Pero solo hay ciertos hitos que verdaderamente consiguen reiniciarnos. Y dejan muy claro lo que fue antes y lo que es ahora y lo que podría ser después. Y no es una construcción mental. Es algo más concreto, casi mecánico. Como esos golpes que les dábamos a los teléfonos públicos cuando parecía que no funcionaban, que no daban el vuelto, que nos tragaban las monedas. Y sí. Al final sí. El último golpe acomodaba alguna pieza y la cosa al fin marchaba.

Hay otras maneras de sentir. De andar. De dormir. De despertar. De mirar. De relacionarse con uno mismo. De quedarse quieto. De respirar. De fluir.

Cuando se lleva un traje por demasiado tiempo, pareciera que la tela se adhiere al cuerpo. Y aunque ni el talle ni la forma ni el color ni la textura ni el corte nos satisfagan en absoluto, nos dejamos definir y nos insensibilizamos. Y seguimos, con infinita dificultad, pero sin cambiar nada.

Qué esfuerzo tan absurdo nos obligamos a hacer para ser parte del mundo. Tiendas de ropa, de zapatos, de accesorios, joyerías, peluquerías, locales de estética, dietética, de uñas de gel, de tatuajes, y concesionarios de coches, y agencias de viajes, y perfumerías, y lencerías, y grandes, enormes, inconmensurables almacenes donde se replican y se reproducen y se erigen más tiendas con sus escaparates y anuncios y descuentos y carteles. Y ¿para qué? Para no ser lo que somos y no parecer lo que parecemos y no existir como deberíamos existir sino de otra manera, de otro ridículo modo que no tiene el menor sentido.

Ese traje que tal vez nos hicieron a medida en la infancia llega un momento que nos asfixia, nos encoge, nos destruye, nos mata, pero ¿cómo nos íbamos a atrever a tirarlo? ¿cómo íbamos a osar despreciarlo?
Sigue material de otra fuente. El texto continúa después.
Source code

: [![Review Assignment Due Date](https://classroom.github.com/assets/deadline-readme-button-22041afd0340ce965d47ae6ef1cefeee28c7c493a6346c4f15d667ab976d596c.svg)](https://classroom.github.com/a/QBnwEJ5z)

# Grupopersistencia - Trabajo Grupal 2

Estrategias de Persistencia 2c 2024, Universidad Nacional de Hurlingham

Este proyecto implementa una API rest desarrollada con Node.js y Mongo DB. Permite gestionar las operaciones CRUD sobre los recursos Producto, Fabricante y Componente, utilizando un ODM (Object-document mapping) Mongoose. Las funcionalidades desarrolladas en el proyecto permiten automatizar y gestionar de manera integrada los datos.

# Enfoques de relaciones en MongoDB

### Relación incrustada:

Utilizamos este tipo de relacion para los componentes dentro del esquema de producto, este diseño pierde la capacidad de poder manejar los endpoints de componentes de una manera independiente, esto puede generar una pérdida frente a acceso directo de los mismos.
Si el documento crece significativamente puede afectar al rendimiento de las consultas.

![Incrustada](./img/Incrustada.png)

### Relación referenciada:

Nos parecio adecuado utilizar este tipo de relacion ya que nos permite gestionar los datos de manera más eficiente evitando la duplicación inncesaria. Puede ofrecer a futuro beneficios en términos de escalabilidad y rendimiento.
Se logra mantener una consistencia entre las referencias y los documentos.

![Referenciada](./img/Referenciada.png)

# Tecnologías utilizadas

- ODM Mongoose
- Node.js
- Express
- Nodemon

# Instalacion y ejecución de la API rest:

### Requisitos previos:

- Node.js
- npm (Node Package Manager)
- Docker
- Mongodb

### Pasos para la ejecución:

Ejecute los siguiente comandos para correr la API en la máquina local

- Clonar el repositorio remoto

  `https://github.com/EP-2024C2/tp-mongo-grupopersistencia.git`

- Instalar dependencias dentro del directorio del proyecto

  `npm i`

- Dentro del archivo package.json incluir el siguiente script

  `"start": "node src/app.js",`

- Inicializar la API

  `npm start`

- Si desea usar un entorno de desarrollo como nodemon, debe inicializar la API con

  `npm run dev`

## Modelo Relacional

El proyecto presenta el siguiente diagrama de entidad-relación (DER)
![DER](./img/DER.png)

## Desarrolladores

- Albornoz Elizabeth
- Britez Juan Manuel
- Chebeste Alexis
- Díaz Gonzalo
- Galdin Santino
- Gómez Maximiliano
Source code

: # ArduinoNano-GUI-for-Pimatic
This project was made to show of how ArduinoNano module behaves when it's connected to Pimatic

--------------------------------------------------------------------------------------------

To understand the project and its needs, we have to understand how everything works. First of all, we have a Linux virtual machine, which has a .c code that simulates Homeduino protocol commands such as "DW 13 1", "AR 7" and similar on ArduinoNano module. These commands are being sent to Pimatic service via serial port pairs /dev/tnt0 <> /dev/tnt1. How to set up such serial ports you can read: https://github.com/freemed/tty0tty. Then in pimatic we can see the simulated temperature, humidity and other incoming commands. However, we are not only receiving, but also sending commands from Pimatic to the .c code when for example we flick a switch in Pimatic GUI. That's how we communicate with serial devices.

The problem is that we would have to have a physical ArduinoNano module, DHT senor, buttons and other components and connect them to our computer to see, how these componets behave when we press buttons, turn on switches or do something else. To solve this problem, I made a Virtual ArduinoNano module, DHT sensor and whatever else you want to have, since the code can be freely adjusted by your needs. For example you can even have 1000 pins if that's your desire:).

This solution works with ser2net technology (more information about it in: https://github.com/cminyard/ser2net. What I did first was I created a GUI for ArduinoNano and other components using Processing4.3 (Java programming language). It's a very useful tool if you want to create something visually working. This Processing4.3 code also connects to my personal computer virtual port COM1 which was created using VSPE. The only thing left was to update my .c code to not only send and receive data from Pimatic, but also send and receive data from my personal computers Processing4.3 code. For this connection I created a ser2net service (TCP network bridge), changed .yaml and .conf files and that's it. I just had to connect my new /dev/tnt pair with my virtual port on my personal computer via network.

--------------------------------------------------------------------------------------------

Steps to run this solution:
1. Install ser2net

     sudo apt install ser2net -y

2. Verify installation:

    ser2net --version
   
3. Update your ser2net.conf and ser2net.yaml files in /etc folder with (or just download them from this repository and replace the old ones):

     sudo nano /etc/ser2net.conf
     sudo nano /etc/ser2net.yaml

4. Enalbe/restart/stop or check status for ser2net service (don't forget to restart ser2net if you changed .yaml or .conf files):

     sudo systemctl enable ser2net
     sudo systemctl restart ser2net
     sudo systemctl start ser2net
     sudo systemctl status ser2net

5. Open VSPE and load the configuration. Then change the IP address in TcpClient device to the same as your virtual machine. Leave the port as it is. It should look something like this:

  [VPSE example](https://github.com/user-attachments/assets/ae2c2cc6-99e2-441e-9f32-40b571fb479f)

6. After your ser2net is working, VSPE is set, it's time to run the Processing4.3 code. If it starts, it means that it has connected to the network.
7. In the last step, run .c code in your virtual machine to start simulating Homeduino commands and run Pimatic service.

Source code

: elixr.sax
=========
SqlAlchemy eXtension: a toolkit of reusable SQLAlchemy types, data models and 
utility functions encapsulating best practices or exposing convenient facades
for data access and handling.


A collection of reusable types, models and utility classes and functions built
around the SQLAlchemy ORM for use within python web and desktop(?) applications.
Con el esfuerzo y el amor y el sacrificio y la ilusión y el empeño con que nos lo hicieron y pusieron y abotonaron. A medida.

A veces ayuda pensar que ese traje es mentira. No es más que un disfraz, una especie de muñeco hueco, un títere; puede llegar a ser una coraza, una armadura; puede volverse un ataúd.

Pero hay otras maneras. Lo que a veces ya no soportamos es seguir viviendo, y pensando, y haciendo, y relacionándonos así. Seguir así. Pero no hay un solo así. Hay tantos como el valor y el deseo de romper la inercia nos permitan. Y creo incluso esa angustia, esa tristeza, ese desgano y falta de deseo y de proyecto y de rumbo y de sentido se debe a que llegamos a creer que el así es inamovible, inalterable, indestructible, irrefutable. Y que si renovamos el así no será más que una trampa porque, aunque creamos que estamos cambiando, estaremos replicándolo hasta el infinito. Pero no. Hay otros así. Fuera del riel. Fuera del patrón. Fuera del guión. Fuera del traje. Fuera de la jaula. Hay otros así. Hay múltiples y están ahí, tan al alcance. Y son tan genuinos y posibles y palpitantes como eso que somos una vez que nos quitamos todos los así que venían escritos con la letra de otro y nos atrevemos por primera vez a escribirlo nosotros mismos.